The CD44 receptor is highly expressed on macrophages and other cells of the immune system. It is a phagocytic receptor that can also extracellularly interact with ligands, such as lubricin, and interact intracellularly to activate signaling pathways. PP2A is a highly conserved member of a family of enzymes that regulate signal transduction of many cellular processes.
When lubricin binds CD44 receptors on synovial macrophages, this activates recruitment and binding of PP2A enzymes to intracellular CD44 glycoproteins. Ultimately, this leads to inhibition of the NFκB inflammatory pathway. At homeostasis, CD44 receptors are covered by lubricin, acting as a sort of shield to prevent macrophage activation, Dr. Elsaid explained.
However, an inflammatory environment can decrease lubricin: Stimulation with IL‐1β downregulates lubricin, and such enzymes as neutrophil elastases may degrade it. This loss of lubricin upregulates the density of CD44 on macrophages. This results in increased NFκB inflammatory pathway signaling and inflammasome activation, ultimately leading to higher levels of activated IL‐1β and other inflammatory signals.
Using mouse and human tissue models, Dr. Elsaid and colleagues have explored whether these components—CD44, lubricin and PP2A—contribute to the pathogenesis of gout.
CD44 in Gout Pathophysiology
“We wanted to ask whether CD44 can mediate urate crystal phagocytosis and whether that is a new mechanism of urate crystal uptake,” said Dr. Elsaid.

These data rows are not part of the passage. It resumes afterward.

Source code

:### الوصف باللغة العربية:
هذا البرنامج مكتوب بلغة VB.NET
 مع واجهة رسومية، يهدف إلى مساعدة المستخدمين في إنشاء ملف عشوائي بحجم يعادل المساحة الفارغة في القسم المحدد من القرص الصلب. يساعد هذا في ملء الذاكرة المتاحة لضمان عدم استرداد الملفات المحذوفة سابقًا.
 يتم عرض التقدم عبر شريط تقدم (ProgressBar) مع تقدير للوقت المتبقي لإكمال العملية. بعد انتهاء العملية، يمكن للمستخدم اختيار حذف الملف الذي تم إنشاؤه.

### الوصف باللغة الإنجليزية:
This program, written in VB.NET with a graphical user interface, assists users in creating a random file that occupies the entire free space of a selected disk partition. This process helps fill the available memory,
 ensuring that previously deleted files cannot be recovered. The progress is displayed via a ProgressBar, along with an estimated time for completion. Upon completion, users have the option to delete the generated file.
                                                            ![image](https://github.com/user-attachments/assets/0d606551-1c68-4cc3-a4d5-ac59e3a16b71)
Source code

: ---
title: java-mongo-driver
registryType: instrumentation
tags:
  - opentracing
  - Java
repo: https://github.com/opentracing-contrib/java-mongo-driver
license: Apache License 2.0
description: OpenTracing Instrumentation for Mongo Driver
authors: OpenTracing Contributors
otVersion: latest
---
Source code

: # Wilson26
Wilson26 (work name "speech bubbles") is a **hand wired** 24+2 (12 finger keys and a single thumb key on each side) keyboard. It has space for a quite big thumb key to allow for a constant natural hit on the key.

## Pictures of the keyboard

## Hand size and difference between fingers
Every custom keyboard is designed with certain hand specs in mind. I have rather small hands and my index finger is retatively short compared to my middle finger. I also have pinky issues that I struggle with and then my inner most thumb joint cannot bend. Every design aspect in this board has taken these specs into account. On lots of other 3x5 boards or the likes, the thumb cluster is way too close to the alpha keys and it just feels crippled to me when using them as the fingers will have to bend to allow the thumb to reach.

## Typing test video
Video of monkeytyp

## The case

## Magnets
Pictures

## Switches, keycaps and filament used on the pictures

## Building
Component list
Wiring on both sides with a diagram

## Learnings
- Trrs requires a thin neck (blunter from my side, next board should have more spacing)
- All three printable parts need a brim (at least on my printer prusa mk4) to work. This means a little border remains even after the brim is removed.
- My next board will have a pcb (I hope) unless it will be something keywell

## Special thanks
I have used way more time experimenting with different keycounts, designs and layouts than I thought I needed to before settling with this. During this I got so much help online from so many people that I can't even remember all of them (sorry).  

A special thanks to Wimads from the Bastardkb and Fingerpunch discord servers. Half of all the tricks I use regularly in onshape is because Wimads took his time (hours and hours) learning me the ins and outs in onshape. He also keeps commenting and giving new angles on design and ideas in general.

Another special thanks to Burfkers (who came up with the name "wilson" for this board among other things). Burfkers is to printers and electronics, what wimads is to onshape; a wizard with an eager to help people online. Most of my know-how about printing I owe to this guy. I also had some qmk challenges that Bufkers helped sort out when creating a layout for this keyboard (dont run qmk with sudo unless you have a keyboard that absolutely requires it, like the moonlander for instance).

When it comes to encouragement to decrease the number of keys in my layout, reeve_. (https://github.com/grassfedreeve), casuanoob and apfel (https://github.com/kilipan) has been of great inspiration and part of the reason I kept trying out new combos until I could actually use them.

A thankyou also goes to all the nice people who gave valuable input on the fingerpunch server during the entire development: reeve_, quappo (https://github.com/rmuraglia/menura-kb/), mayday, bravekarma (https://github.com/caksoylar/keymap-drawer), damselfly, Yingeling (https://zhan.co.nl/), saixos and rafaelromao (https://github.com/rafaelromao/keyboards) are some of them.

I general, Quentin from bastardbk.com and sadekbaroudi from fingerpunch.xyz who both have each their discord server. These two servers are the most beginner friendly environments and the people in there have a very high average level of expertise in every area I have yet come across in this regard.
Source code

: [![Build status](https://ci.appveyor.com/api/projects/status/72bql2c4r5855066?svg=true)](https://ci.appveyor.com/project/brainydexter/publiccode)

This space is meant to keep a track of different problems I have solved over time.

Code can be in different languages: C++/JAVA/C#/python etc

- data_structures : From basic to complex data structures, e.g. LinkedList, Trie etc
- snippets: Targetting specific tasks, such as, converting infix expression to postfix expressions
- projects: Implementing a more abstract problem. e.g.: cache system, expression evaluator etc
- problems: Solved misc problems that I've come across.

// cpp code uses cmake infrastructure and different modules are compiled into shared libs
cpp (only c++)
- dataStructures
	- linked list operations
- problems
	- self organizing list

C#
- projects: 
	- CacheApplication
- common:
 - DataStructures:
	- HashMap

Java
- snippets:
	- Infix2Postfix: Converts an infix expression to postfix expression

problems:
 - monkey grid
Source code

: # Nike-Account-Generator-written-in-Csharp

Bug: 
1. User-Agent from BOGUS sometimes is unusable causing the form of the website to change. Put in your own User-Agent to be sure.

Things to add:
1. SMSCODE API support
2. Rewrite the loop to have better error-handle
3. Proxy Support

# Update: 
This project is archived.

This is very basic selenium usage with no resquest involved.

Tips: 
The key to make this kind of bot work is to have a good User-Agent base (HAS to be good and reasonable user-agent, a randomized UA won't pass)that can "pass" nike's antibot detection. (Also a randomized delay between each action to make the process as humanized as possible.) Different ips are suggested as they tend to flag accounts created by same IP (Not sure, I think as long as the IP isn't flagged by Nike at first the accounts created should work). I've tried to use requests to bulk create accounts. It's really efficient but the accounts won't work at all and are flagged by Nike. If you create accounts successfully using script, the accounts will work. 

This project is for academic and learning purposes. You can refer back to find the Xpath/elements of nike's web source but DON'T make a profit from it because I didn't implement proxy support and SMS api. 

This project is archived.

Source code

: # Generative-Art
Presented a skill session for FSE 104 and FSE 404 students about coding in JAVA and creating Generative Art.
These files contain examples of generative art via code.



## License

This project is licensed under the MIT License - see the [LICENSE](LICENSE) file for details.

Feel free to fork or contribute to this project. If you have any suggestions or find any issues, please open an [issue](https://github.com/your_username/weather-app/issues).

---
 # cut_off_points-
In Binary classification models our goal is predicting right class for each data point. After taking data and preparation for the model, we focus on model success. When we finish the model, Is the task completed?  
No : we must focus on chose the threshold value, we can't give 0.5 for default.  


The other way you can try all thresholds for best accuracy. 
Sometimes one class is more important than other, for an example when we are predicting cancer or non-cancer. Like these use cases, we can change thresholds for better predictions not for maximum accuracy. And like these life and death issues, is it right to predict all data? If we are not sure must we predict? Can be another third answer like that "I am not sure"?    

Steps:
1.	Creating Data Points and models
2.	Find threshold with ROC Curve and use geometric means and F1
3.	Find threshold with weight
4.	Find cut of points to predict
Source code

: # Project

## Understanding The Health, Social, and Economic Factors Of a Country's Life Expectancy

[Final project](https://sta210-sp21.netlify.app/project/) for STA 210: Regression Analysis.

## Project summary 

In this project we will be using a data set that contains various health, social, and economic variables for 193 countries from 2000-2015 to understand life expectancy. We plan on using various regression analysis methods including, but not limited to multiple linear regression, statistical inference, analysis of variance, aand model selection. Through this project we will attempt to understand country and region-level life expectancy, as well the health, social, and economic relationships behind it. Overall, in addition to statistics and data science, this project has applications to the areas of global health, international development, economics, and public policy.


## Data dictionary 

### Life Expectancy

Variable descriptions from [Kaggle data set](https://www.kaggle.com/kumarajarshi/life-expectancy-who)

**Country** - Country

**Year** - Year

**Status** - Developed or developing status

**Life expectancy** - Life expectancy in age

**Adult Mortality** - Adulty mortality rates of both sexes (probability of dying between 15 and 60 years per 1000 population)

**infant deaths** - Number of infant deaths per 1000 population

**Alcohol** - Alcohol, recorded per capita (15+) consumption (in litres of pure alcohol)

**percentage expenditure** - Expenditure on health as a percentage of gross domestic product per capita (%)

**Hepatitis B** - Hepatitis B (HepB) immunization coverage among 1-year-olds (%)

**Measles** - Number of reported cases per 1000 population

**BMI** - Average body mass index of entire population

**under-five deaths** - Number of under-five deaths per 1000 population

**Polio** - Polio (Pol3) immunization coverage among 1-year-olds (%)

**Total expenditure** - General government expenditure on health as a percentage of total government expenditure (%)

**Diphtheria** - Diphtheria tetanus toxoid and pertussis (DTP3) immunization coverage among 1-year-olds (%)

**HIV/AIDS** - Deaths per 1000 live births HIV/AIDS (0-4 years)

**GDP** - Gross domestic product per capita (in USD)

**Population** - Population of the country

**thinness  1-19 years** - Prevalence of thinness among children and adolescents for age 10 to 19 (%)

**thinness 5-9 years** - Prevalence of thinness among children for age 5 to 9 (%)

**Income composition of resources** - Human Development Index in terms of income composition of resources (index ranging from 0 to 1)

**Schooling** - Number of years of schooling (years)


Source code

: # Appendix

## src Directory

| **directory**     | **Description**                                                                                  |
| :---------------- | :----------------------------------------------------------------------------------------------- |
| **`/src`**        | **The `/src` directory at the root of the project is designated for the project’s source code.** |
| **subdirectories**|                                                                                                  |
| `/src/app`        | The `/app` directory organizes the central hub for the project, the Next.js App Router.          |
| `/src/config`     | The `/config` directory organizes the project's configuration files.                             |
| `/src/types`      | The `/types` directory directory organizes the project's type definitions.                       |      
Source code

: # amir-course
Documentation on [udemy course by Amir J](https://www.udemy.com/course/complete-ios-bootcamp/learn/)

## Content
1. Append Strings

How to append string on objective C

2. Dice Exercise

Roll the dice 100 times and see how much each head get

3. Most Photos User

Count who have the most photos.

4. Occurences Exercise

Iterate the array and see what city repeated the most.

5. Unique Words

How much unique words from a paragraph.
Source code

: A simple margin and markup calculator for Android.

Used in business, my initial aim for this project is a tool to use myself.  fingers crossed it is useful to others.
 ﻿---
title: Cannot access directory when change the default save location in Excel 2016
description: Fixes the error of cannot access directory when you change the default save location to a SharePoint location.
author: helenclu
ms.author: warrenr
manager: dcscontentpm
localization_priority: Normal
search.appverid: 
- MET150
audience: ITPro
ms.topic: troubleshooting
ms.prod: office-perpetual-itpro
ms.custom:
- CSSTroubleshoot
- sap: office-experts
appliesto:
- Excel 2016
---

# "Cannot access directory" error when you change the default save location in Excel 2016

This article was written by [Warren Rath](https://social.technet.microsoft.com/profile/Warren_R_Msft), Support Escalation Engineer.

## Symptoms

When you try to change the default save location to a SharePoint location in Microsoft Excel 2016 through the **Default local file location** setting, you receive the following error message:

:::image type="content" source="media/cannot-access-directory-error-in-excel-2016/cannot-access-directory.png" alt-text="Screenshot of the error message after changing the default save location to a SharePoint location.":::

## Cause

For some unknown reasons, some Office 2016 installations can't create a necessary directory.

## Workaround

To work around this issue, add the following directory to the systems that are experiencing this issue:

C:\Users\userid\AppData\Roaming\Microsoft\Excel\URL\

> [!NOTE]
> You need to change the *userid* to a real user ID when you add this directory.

Dr. Elsaid shared data from bone-derived macrophages from CD44 knockout mice (mice not expressing the CD44 receptor) and wild type mice (expressing the CD44 receptor). The wild-type mice showed a higher extent of uric crystal phagocytosis, suggesting that CD44 may be involved in the uptake process.4
“We also wanted to think pharmacologically about whether targeting this receptor is going to give us a new mechanism in terms of addressing apical events in terms of urate crystal uptake,” said Dr. Elsaid.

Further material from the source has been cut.